• **Data to examine**
──────────────────────────────
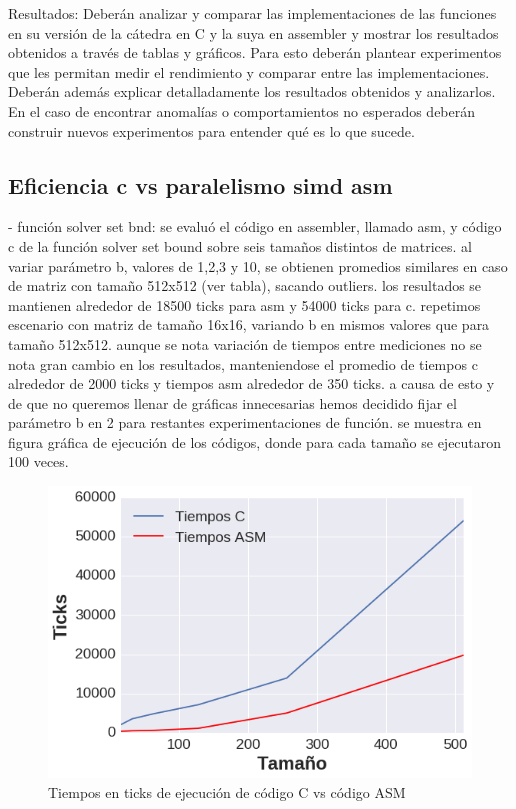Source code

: Resultados: Deberán analizar y comparar las implementaciones de las funciones en su versión de la cátedra en C y la suya en assembler y mostrar los resultados obtenidos a través de tablas y gráficos. Para esto deberán plantear experimentos que les permitan medir el rendimiento y comparar entre las implementaciones. Deberán además explicar detalladamente los resultados obtenidos y analizarlos. En el caso de encontrar anomalías o comportamientos no esperados deberán construir nuevos experimentos para entender qué es lo que sucede.

\subsection{Eficiencia c vs paralelismo simd asm}
- función solver set bnd:
se evaluó el código en assembler, llamado asm, y código c de la función solver set bound sobre seis tamaños distintos de matrices. al variar parámetro b, valores de 1,2,3 y 10, se obtienen promedios similares en caso de matriz con tamaño 512x512 (ver tabla), sacando outliers. los resultados se mantienen alrededor de 18500 ticks para asm y 54000 ticks para c. 
repetimos escenario con matriz de tamaño 16x16, variando b en mismos valores que para tamaño 512x512. aunque se nota 
variación de tiempos entre mediciones no se nota gran cambio en los resultados, manteniendose el promedio de tiempos c alrededor de 2000 ticks y tiempos asm alrededor de 350 ticks.
a causa de esto y de que no queremos llenar de gráficas innecesarias hemos decidido fijar el parámetro b en 2 para restantes experimentaciones de función. 
se muestra en figura gráfica de ejecución de los códigos, donde para cada tamaño se ejecutaron 100 veces.

\begin{figure}[h]
\centering
\includegraphics[scale=0.4] {grafC}
\caption{Tiempos en ticks de ejecución de código C vs código ASM}
\end{figure}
──────────────────────────────
• **Try it**
Using the material above, return each line in which the word "ejecución" occurs.

• **Solution below**
se muestra en figura gráfica de ejecución de los códigos, donde para cada tamaño se ejecutaron 100 veces.
\caption{Tiempos en ticks de ejecución de código C vs código ASM}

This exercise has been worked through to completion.